- [Task item]:
Produce a copy of every line in the records that holds the string "Entropy".

(Data to process Opens)

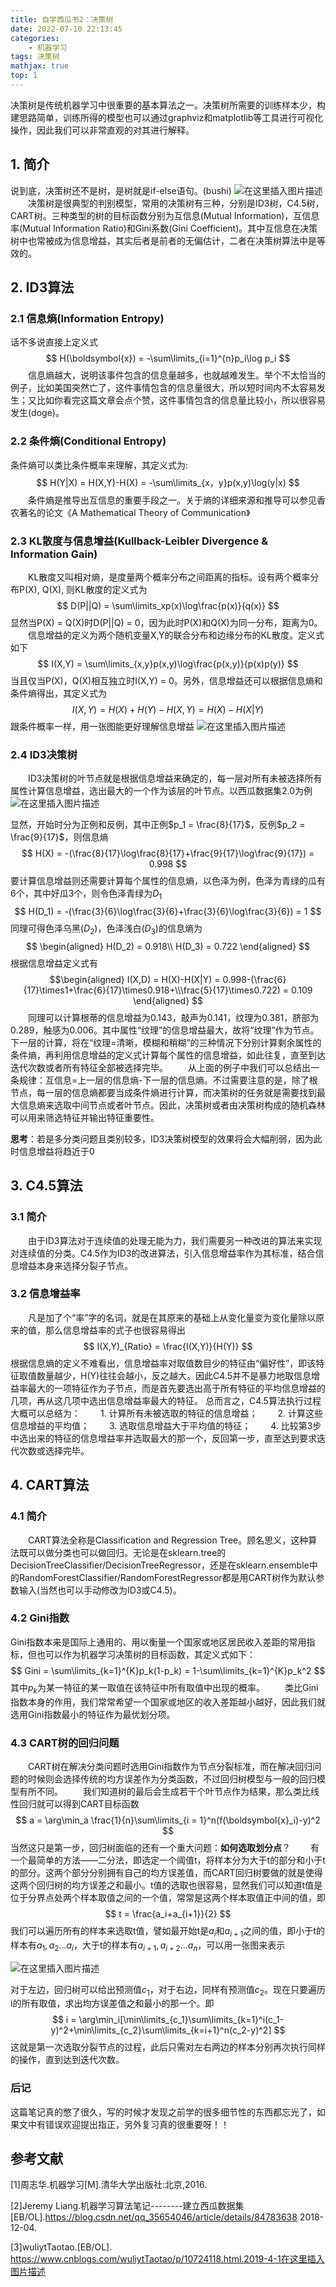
 ```yaml
---
title: 自学西瓜书2：决策树
date: 2022-07-10 22:13:45
categories: 
    - 机器学习
tags: 决策树
mathjax: true
top: 1
---
```

决策树是传统机器学习中很重要的基本算法之一。决策树所需要的训练样本少，构建思路简单，训练所得的模型也可以通过graphviz和matplotlib等工具进行可视化操作，因此我们可以非常直观的对其进行解释。
<!--more-->

## 1. 简介
说到底，决策树还不是树，是树就是if-else语句。(bushi)
![在这里插入图片描述](https://img-blog.csdnimg.cn/20210125220021366.jpg?x-oss-process=image/watermark,type_ZmFuZ3poZW5naGVpdGk,shadow_10,text_aHR0cHM6Ly9ibG9nLmNzZG4ubmV0L3dlaXhpbl80NTc3MjgzOQ==,size_16,color_FFFFFF,t_70#pic_center)
&emsp;&emsp;决策树是很典型的判别模型，常用的决策树有三种，分别是ID3树，C4.5树，CART树。三种类型的树的目标函数分别为互信息(Mutual Information)，互信息率(Mutual Information Ratio)和Gini系数(Gini Coefficient)。其中互信息在决策树中也常被成为信息增益，其实后者是前者的无偏估计，二者在决策树算法中是等效的。

## 2. ID3算法

### 2.1 信息熵(Information Entropy)
话不多说直接上定义式
$$
H(\boldsymbol{x}) = -\sum\limits_{i=1}^{n}p_i\log p_i
$$
&emsp;&emsp;信息熵越大，说明该事件包含的信息量越多，也就越难发生。举个不太恰当的例子，比如美国突然亡了，这件事情包含的信息量很大，所以短时间内不太容易发生；又比如你看完这篇文章会点个赞，这件事情包含的信息量比较小，所以很容易发生(doge)。

### 2.2 条件熵(Conditional Entropy)
条件熵可以类比条件概率来理解，其定义式为:
$$
H(Y|X) = H(X,Y)-H(X) = -\sum\limits_{x，y}p(x,y)\log(y|x)
$$
&emsp;&emsp;条件熵是推导出互信息的重要手段之一。关于熵的详细来源和推导可以参见香农著名的论文《A Mathematical Theory of Communication》

### 2.3 KL散度与信息增益(Kullback-Leibler Divergence & Information Gain)
&emsp;&emsp;KL散度又叫相对熵，是度量两个概率分布之间距离的指标。设有两个概率分布P(X), Q(X), 则KL散度的定义式为
$$
D(P||Q) = \sum\limits_xp(x)\log\frac{p(x)}{q(x)}
$$
显然当P(X) = Q(X)时D(P||Q) = 0，因为此时P(X)和Q(X)为同一分布，距离为0。
&emsp;&emsp;信息增益的定义为两个随机变量X,Y的联合分布和边缘分布的KL散度。定义式如下
$$
I(X,Y) = \sum\limits_{x,y}p(x,y)\log\frac{p(x,y)}{p(x)p(y)}
$$
当且仅当P(X)，Q(X)相互独立时I(X,Y) = 0。另外，信息增益还可以根据信息熵和条件熵得出，其定义式为
$$
I(X,Y) = H(X)+H(Y)-H(X,Y) = H(X)-H(X|Y)
$$
跟条件概率一样，用一张图能更好理解信息增益
![在这里插入图片描述](https://img-blog.csdnimg.cn/20210125220021322.jpg?x-oss-process=image/watermark,type_ZmFuZ3poZW5naGVpdGk,shadow_10,text_aHR0cHM6Ly9ibG9nLmNzZG4ubmV0L3dlaXhpbl80NTc3MjgzOQ==,size_16,color_FFFFFF,t_70#pic_center)

### 2.4 ID3决策树
&emsp;&emsp;ID3决策树的叶节点就是根据信息增益来确定的，每一层对所有未被选择所有属性计算信息增益，选出最大的一个作为该层的叶节点。以西瓜数据集2.0为例
![在这里插入图片描述](https://img-blog.csdnimg.cn/20210125220234785.png?x-oss-process=image/watermark,type_ZmFuZ3poZW5naGVpdGk,shadow_10,text_aHR0cHM6Ly9ibG9nLmNzZG4ubmV0L3dlaXhpbl80NTc3MjgzOQ==,size_16,color_FFFFFF,t_70#pic_center)

显然，开始时分为正例和反例，其中正例$p_1 = \frac{8}{17}$，反例$p_2 = \frac{9}{17}$，则信息熵
$$
H(X) = -(\frac{8}{17}\log\frac{8}{17}+\frac{9}{17}\log\frac{9}{17}) = 0.998
$$
要计算信息增益则还需要计算每个属性的信息熵，以色泽为例，色泽为青绿的瓜有6个，其中好瓜3个，则令色泽青绿为$D_1$
$$
H(D_1) = -(\frac{3}{6}\log\frac{3}{6}+\frac{3}{6}\log\frac{3}{6}) = 1
$$
同理可得色泽乌黑($D_2$)，色泽浅白($D_3$)的信息熵为
$$
\begin{aligned}
H(D_2) = 0.918\\
H(D_3) = 0.722
\end{aligned}
$$
根据信息增益定义式有
$$\begin{aligned}
    I(X,D) = H(X)-H(X|Y) = 0.998-(\frac{6}{17}\times1+\frac{6}{17}\times0.918+\\\frac{5}{17}\times0.722) = 0.109
\end{aligned}
$$
&emsp;&emsp;同理可以计算根蒂的信息增益为0.143，敲声为0.141，纹理为0.381，脐部为0.289，触感为0.006。其中属性“纹理”的信息增益最大，故将“纹理”作为节点。下一层的计算，将在“纹理=清晰，模糊和稍糊”的三种情况下分别计算剩余属性的条件熵，再利用信息增益的定义式计算每个属性的信息增益，如此往复，直至到达迭代次数或者所有特征全部被选择完毕。
&emsp;&emsp;从上面的例子中我们可以总结出一条规律：互信息=上一层的信息熵-下一层的信息熵。不过需要注意的是，除了根节点，每一层的信息熵都要当成条件熵进行计算，而决策树的任务就是需要找到最大信息熵来选取中间节点或者叶节点。因此，决策树或者由决策树构成的随机森林可以用来筛选特征并输出特征重要性。

**思考**：若是多分类问题且类别较多，ID3决策树模型的效果将会大幅削弱，因为此时信息增益将趋近于0

## 3. C4.5算法

### 3.1 简介
&emsp;&emsp;由于ID3算法对于连续值的处理无能为力，我们需要另一种改进的算法来实现对连续值的分类。C4.5作为ID3的改进算法，引入信息增益率作为其标准，结合信息增益本身来选择分裂子节点。
### 3.2 信息增益率
&emsp;&emsp;凡是加了个“率”字的名词，就是在其原来的基础上从变化量变为变化量除以原来的值，那么信息增益率的式子也很容易得出
$$
I(X,Y)_{Ratio} = \frac{I(X,Y)}{H(Y)}
$$
根据信息熵的定义不难看出，信息增益率对取值数目少的特征由“偏好性”，即该特征取值数量越少，H(Y)往往会越小，反之越大。因此C4.5并不是暴力地取信息增益率最大的一项特征作为子节点，而是首先要选出高于所有特征的平均信息增益的几项，再从这几项中选出信息增益率最大的特征。
总而言之，C4.5算法执行过程大概可以总结为：
&emsp;&emsp;1. 计算所有未被选取的特征的信息增益；
&emsp;&emsp;2. 计算这些信息增益的平均值； 
&emsp;&emsp;3. 选取信息增益大于平均值的特征；
&emsp;&emsp;4. 比较第3步中选出来的特征的信息增益率并选取最大的那一个，反回第一步，直至达到要求迭代次数或选择完毕。

## 4. CART算法
### 4.1 简介
&emsp;&emsp;CART算法全称是Classification and Regression Tree。顾名思义，这种算法既可以做分类也可以做回归。无论是在sklearn.tree的
DecisionTreeClassifier/DecisionTreeRegressor，还是在sklearn.ensemble中的RandomForestClassifier/RandomForestRegressor都是用CART树作为默认参数输入(当然也可以手动修改为ID3或C4.5)。

### 4.2 Gini指数
Gini指数本来是国际上通用的、用以衡量一个国家或地区居民收入差距的常用指标，但也可以作为机器学习决策树的目标函数，其定义式如下：
$$
Gini = \sum\limits_{k=1}^{K}p_k(1-p_k) = 1-\sum\limits_{k=1}^{K}p_k^2
$$
其中$p_k$为某一特征的某一取值在该特征中所有取值中出现的概率。
&emsp;&emsp;类比Gini指数本身的作用，我们常常希望一个国家或地区的收入差距越小越好，因此我们就选用Gini指数最小的特征作为最优划分项。

### 4.3 CART树的回归问题
&emsp;&emsp;CART树在解决分类问题时选用Gini指数作为节点分裂标准，而在解决回归问题的时候则会选择传统的均方误差作为分类函数，不过回归树模型与一般的回归模型有所不同。
&emsp;&emsp;我们知道树的最后会生成若干个叶节点作为结果，那么类比线性回归就可以得到CART目标函数
$$
a = \arg\min_a \frac{1}{n}\sum\limits_{i = 1}^n(f(\boldsymbol{x}_i)-y)^2
$$
当然这只是第一步，回归树面临的还有一个重大问题：**如何选取划分点**？
&emsp;&emsp;有一个最简单的方法——二分法，即选定一个阈值t，将样本分为大于t的部分和小于t的部分。这两个部分分别拥有自己的均方误差值，而CART回归树要做的就是使得这两个回归树的均方误差之和最小。t值的选取也很容易，显然我们可以知道t值是位于分界点处两个样本取值之间的一个值，常常是这两个样本取值正中间的值，即
$$
t = \frac{a_i+a_{i+1}}{2}
$$
我们可以遍历所有的样本来选取t值，譬如最开始t是$a_i$和$a_{i+1}$之间的值，即小于t的样本有$a_1,a_2$...$a_i$，大于t的样本有$a_{i+1},a_{i+2}...a_n$，可以用一张图来表示

![在这里插入图片描述](https://img-blog.csdnimg.cn/20210125220234659.png#pic_center)


对于左边，回归树可以给出预测值$c_1$，对于右边，同样有预测值$c_2$。现在只要遍历i的所有取值，求出均方误差值之和最小的那一个。即
$$
i = \arg\min_i[\min\limits_{c_1}\sum\limits_{k=1}^i(c_1-y)^2+\min\limits_{c_2}\sum\limits_{k=i+1}^n(c_2-y)^2]
$$
这就是第一次选取分裂节点的过程，此后只需对左右两边的样本分别再次执行同样的操作，直到达到迭代次数。

### 后记
这篇笔记真的憋了很久，写的时候才发现之前学的很多细节性的东西都忘光了，如果文中有错误欢迎提出指正，另外复习真的很重要呀！！

## 参考文献
[1]周志华.机器学习[M].清华大学出版社:北京,2016.

[2]Jeremy Liang.机器学习算法笔记--------建立西瓜数据集[EB/OL].https://blog.csdn.net/qq_35654046/article/details/84783638 
2018-12-04.

[3]wuliytTaotao.[EB/OL]. https://www.cnblogs.com/wuliytTaotao/p/10724118.html.2019-4-1在这里插入图片描述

(Data to process Closes)

- [Final answer]:
### 2.1 信息熵(Information Entropy)
### 2.2 条件熵(Conditional Entropy)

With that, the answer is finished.